**Exercise materials**
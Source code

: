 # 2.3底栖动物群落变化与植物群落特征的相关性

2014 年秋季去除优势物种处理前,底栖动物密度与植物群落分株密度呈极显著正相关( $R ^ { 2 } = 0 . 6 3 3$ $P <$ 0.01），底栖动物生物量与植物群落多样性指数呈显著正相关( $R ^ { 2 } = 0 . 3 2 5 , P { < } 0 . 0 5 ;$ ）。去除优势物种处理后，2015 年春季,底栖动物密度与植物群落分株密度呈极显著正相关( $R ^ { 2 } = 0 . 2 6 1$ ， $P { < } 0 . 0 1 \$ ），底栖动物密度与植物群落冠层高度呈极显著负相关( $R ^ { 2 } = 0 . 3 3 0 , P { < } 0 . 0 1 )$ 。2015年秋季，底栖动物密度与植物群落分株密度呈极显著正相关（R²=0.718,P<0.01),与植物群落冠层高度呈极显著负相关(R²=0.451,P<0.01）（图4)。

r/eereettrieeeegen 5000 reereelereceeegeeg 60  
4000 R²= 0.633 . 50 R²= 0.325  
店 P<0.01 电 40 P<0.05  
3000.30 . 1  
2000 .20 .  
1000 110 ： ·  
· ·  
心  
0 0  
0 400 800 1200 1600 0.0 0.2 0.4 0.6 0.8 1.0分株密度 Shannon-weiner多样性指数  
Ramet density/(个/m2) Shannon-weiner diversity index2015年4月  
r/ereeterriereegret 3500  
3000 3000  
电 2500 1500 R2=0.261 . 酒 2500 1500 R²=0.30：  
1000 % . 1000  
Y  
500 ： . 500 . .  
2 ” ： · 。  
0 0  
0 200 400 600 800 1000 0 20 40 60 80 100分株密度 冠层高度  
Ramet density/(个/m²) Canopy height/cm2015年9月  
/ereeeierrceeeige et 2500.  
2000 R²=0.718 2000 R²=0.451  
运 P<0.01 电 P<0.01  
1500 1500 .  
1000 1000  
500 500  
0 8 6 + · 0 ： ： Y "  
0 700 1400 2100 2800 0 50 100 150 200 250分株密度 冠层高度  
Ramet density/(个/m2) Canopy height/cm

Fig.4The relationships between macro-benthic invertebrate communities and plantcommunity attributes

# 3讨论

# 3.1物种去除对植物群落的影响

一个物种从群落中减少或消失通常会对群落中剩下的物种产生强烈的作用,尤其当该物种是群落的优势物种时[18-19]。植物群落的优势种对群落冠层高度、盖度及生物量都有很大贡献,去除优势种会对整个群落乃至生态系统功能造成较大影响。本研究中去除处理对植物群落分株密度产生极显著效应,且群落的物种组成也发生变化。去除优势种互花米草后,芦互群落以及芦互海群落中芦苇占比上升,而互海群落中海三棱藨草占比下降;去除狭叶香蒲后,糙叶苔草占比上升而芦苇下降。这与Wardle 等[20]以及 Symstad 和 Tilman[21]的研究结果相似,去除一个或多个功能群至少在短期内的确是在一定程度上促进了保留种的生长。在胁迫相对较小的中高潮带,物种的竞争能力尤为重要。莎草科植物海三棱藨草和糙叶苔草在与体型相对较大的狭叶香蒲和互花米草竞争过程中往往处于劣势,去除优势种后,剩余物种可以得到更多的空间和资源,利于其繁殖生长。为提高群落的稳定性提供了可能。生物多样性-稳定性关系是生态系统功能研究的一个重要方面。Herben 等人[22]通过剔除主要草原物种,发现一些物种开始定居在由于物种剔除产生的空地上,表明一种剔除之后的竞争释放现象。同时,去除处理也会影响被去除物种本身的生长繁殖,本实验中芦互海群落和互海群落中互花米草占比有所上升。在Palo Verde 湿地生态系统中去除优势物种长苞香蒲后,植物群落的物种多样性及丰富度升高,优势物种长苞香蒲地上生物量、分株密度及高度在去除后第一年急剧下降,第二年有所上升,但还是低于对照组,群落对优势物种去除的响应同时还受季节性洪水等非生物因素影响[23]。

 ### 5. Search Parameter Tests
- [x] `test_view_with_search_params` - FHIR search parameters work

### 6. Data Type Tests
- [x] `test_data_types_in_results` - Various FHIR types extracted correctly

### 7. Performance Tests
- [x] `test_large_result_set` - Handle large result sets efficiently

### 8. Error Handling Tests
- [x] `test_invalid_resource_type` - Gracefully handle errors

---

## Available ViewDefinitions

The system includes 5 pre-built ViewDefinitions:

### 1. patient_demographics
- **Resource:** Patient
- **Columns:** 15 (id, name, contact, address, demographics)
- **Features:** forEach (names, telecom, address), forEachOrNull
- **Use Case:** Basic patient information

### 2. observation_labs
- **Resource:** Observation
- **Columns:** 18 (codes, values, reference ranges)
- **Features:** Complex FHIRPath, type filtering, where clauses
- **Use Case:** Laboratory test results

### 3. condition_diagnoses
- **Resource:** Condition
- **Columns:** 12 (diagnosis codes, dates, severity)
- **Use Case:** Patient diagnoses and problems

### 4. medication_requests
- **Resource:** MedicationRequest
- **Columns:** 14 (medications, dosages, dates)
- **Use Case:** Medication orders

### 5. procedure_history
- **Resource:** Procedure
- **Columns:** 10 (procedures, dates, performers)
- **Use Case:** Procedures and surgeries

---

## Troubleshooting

**Task prompt**
Beginning with the line that contains "### 5. procedure_history" and ending with the last line of the data above, return those lines exactly and nothing else.

**Answer section**
### 5. procedure_history
- **Resource:** Procedure
- **Columns:** 10 (procedures, dates, performers)
- **Use Case:** Procedures and surgeries

---

## Troubleshooting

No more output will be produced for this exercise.